God accepts the offering of Elijah. The Prophet Elijah wins the Contest. The drought is ended. But before everyone can go home, The Prophet of Israel, commands that all the prophets and priests of Baal be killed. Often times people will claim that the Old Testament is too violent; I think perhaps a part of our fear of the Old Testament is the absolute conviction, the lack of any equivocation, to be true to God or not.

Luke's story of Jesus and John's Disciples, is in a different setting. Hundreds of years after Ahab and Jezebel, after Alexander the Great invaded the land for the Greeks, after the Ptolomeys, Israel had rebelled under Judas Maccabeus, for a brief time to be a free and independent Nation, until once again the Caesars of Rome had created an Empire. The people, including John the Baptist and his disciples had been waiting for a new Messiah, one sent by God for their liberation, a Savior to set the people free. These disciples of John the Baptist ask Jesus: Are you he, or shall we seek another?”

What Jesus challenges, is not the people's allegiance to the Empire or Gods of Rome. They came wanting him to be their Messiah, to do as they commanded. Jesus reframes what it means to be The Messiah, to be their Savior. Not a leader of a Revolution, attempting to overthrow one political party for another, one Empire for a different government; but instead that he had come to fulfill what Isaiah had prophesied. Which revolution do you seek, a military coup, the ousting of those who have not done what we wanted when we wanted, is that not making our government and leaders into idols like Baal, whom we can cal upon when we desire, expecting that if we cry loud enough, they will act? Or that the blind might see and the lame dance, the deaf hear and the mute sing? To trade governments, to embrace “change,” is often to keep your feet firmly planted in a place of drought, expecting a different set of Idols, a different Government or Empire might fix our lives. What Jesus calls for is a leap of faith, to believe in changed lives.
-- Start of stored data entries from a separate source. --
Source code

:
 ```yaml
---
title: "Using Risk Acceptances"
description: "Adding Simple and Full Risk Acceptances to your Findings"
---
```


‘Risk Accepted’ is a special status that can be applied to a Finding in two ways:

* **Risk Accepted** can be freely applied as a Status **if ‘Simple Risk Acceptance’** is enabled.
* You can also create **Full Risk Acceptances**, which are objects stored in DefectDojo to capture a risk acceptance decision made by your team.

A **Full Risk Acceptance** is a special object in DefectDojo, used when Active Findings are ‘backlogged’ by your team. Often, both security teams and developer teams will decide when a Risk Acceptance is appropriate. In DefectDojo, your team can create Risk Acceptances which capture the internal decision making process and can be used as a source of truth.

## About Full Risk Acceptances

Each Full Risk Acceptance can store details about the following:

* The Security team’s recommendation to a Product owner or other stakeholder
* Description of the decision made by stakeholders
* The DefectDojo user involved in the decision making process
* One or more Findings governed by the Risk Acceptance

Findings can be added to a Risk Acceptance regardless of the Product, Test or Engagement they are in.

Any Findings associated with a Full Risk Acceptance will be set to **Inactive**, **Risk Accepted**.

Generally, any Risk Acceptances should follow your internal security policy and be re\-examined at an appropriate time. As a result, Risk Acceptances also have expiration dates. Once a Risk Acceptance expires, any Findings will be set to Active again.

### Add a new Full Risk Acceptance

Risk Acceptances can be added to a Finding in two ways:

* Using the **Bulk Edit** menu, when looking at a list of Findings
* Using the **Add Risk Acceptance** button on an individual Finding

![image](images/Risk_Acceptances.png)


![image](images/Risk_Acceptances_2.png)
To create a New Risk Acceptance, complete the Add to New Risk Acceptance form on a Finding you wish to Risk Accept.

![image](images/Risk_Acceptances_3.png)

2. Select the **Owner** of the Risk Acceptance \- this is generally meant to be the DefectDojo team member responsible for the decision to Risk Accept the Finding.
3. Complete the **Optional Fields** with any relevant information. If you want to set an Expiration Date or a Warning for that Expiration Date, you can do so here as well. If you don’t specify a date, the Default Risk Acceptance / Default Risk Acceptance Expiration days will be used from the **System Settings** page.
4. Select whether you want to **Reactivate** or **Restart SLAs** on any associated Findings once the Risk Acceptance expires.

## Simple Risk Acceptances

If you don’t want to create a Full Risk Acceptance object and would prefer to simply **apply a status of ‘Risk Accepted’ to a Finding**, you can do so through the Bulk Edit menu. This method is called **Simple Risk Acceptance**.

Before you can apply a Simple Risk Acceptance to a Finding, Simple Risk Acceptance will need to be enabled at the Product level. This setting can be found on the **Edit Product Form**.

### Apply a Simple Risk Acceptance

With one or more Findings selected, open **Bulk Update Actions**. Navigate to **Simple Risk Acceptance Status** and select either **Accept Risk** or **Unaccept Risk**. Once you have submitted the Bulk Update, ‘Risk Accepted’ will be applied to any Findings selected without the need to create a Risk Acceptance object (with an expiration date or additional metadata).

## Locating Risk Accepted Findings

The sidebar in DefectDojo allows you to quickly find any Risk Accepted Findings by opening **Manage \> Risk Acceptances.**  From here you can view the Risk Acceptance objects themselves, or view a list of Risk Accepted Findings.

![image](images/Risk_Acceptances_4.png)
The most wonderful element of this dialogue, is that Jesus does not criticize the government or John, but asks the people to see with their own eyes, that others are cared for, and to take no offense at this. Pilate questioned if Jesus were claiming to be a King? The Pharisees and Leaders of the community were offended that he did not associate with them exclusively, but instead that he cared for the orphaned, the tax collectors and prostitutes. So often when we question “What would Jesus Do?” what we want is for Jesus to do our bidding, to be our Savior saving us from what we want, instead of wondering. We cannot cure Cancers, but we can make certain that those with Cancer do not give up hope, are not alone. We cannot prevent people from aging, but as a community of faith we have provided a home for those who cannot maintain a home any longer. We cannot feed the world, but working side by side with Catholics and Episcopalians, Methodists and members of the Pentecostal Church we can help those suffering hard times to get through this. We cannot change the whole world, but we have given quality health care to a suffering people in a war-torn, impoverished part of SubSaharan East Africa. We can support those who are building a school and clinic in Haiti. Even more, we can forgive one another. We can make a humble offering of ourselves, asking God to forgive us.